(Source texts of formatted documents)
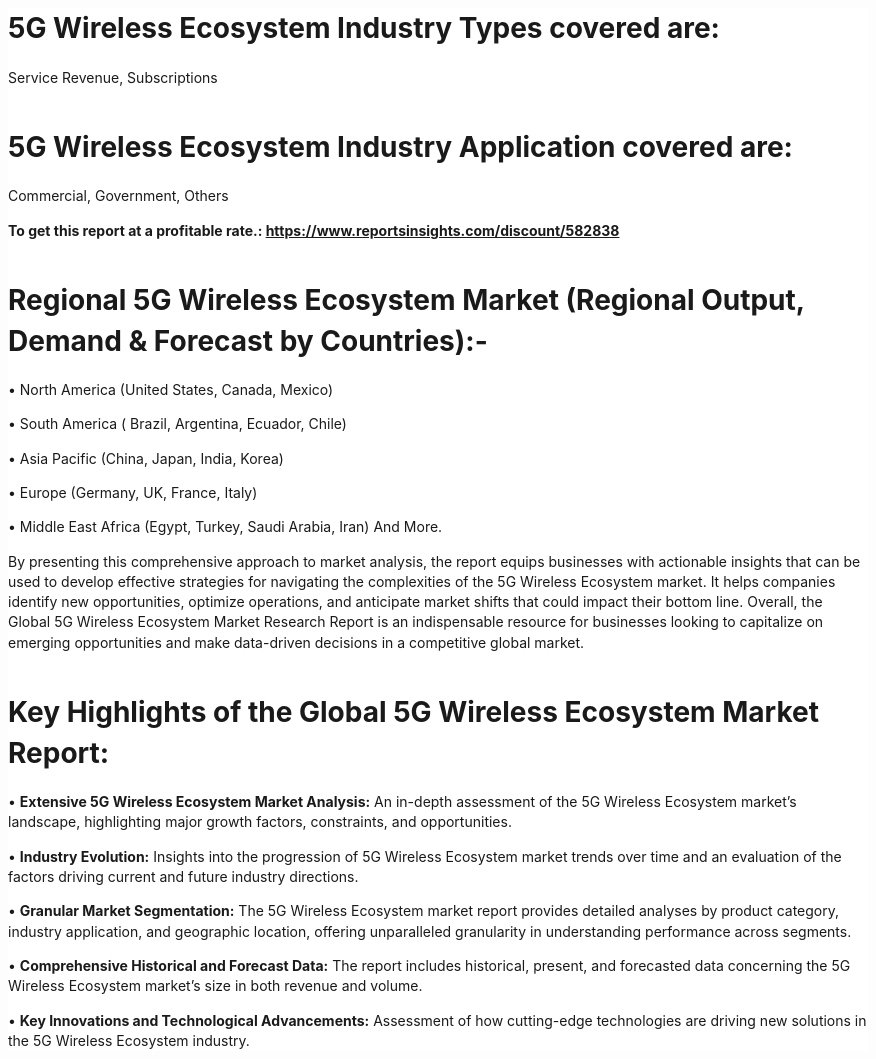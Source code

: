 # <strong>5G Wireless Ecosystem Industry Types covered are:</strong>

Service Revenue, Subscriptions

# <strong>5G Wireless Ecosystem Industry Application covered are:</strong>

Commercial, Government, Others

<strong>To get this report at a profitable rate.: <a href=https://www.reportsinsights.com/discount/582838>https://www.reportsinsights.com/discount/582838</a></strong></font>

# <strong>Regional 5G Wireless Ecosystem Market (Regional Output, Demand &amp; Forecast by Countries):-</strong>

• North America (United States, Canada, Mexico)

• South America ( Brazil, Argentina, Ecuador, Chile)

• Asia Pacific (China, Japan, India, Korea)

• Europe (Germany, UK, France, Italy)

• Middle East Africa (Egypt, Turkey, Saudi Arabia, Iran) And More.

By presenting this comprehensive approach to market analysis, the report equips businesses with actionable insights that can be used to develop effective strategies for navigating the complexities of the 5G Wireless Ecosystem market. It helps companies identify new opportunities, optimize operations, and anticipate market shifts that could impact their bottom line. Overall, the Global 5G Wireless Ecosystem Market Research Report is an indispensable resource for businesses looking to capitalize on emerging opportunities and make data-driven decisions in a competitive global market.

# <strong>Key Highlights of the Global 5G Wireless Ecosystem Market Report:</strong>

• <strong>Extensive 5G Wireless Ecosystem Market Analysis:</strong> An in-depth assessment of the 5G Wireless Ecosystem market’s landscape, highlighting major growth factors, constraints, and opportunities.

• <strong>Industry Evolution:</strong> Insights into the progression of 5G Wireless Ecosystem market trends over time and an evaluation of the factors driving current and future industry directions.

• <strong>Granular Market Segmentation:</strong> The 5G Wireless Ecosystem market report provides detailed analyses by product category, industry application, and geographic location, offering unparalleled granularity in understanding performance across segments.

• <strong>Comprehensive Historical and Forecast Data:</strong> The report includes historical, present, and forecasted data concerning the 5G Wireless Ecosystem market’s size in both revenue and volume.

• <strong>Key Innovations and Technological Advancements:</strong> Assessment of how cutting-edge technologies are driving new solutions in the 5G Wireless Ecosystem industry.
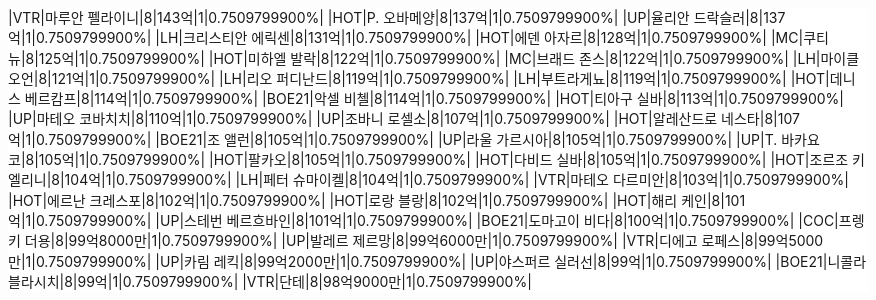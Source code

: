 |VTR|마루안 펠라이니|8|143억|1|0.7509799900%|
|HOT|P. 오바메양|8|137억|1|0.7509799900%|
|UP|율리안 드락슬러|8|137억|1|0.7509799900%|
|LH|크리스티안 에릭센|8|131억|1|0.7509799900%|
|HOT|에덴 아자르|8|128억|1|0.7509799900%|
|MC|쿠티뉴|8|125억|1|0.7509799900%|
|HOT|미하엘 발락|8|122억|1|0.7509799900%|
|MC|브래드 존스|8|122억|1|0.7509799900%|
|LH|마이클 오언|8|121억|1|0.7509799900%|
|LH|리오 퍼디난드|8|119억|1|0.7509799900%|
|LH|부트라게뇨|8|119억|1|0.7509799900%|
|HOT|데니스 베르캄프|8|114억|1|0.7509799900%|
|BOE21|악셀 비첼|8|114억|1|0.7509799900%|
|HOT|티아구 실바|8|113억|1|0.7509799900%|
|UP|마테오 코바치치|8|110억|1|0.7509799900%|
|UP|조바니 로셀소|8|107억|1|0.7509799900%|
|HOT|알레산드로 네스타|8|107억|1|0.7509799900%|
|BOE21|조 앨런|8|105억|1|0.7509799900%|
|UP|라울 가르시아|8|105억|1|0.7509799900%|
|UP|T. 바카요코|8|105억|1|0.7509799900%|
|HOT|팔카오|8|105억|1|0.7509799900%|
|HOT|다비드 실바|8|105억|1|0.7509799900%|
|HOT|조르조 키엘리니|8|104억|1|0.7509799900%|
|LH|페터 슈마이켈|8|104억|1|0.7509799900%|
|VTR|마테오 다르미안|8|103억|1|0.7509799900%|
|HOT|에르난 크레스포|8|102억|1|0.7509799900%|
|HOT|로랑 블랑|8|102억|1|0.7509799900%|
|HOT|해리 케인|8|101억|1|0.7509799900%|
|UP|스테번 베르흐바인|8|101억|1|0.7509799900%|
|BOE21|도마고이 비다|8|100억|1|0.7509799900%|
|COC|프렝키 더용|8|99억8000만|1|0.7509799900%|
|UP|발레르 제르망|8|99억6000만|1|0.7509799900%|
|VTR|디에고 로페스|8|99억5000만|1|0.7509799900%|
|UP|카림 레킥|8|99억2000만|1|0.7509799900%|
|UP|야스퍼르 실러선|8|99억|1|0.7509799900%|
|BOE21|니콜라 블라시치|8|99억|1|0.7509799900%|
|VTR|단테|8|98억9000만|1|0.7509799900%|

WORK REQUEST:
Above this instruction are the records; retype exactly the lines from the one containing "Iran) And More." up to and including the one containing "# <strong>Key Highlights".

ANSWER BELOW:
• Middle East Africa (Egypt, Turkey, Saudi Arabia, Iran) And More.

By presenting this comprehensive approach to market analysis, the report equips businesses with actionable insights that can be used to develop effective strategies for navigating the complexities of the 5G Wireless Ecosystem market. It helps companies identify new opportunities, optimize operations, and anticipate market shifts that could impact their bottom line. Overall, the Global 5G Wireless Ecosystem Market Research Report is an indispensable resource for businesses looking to capitalize on emerging opportunities and make data-driven decisions in a competitive global market.

# <strong>Key Highlights of the Global 5G Wireless Ecosystem Market Report:</strong>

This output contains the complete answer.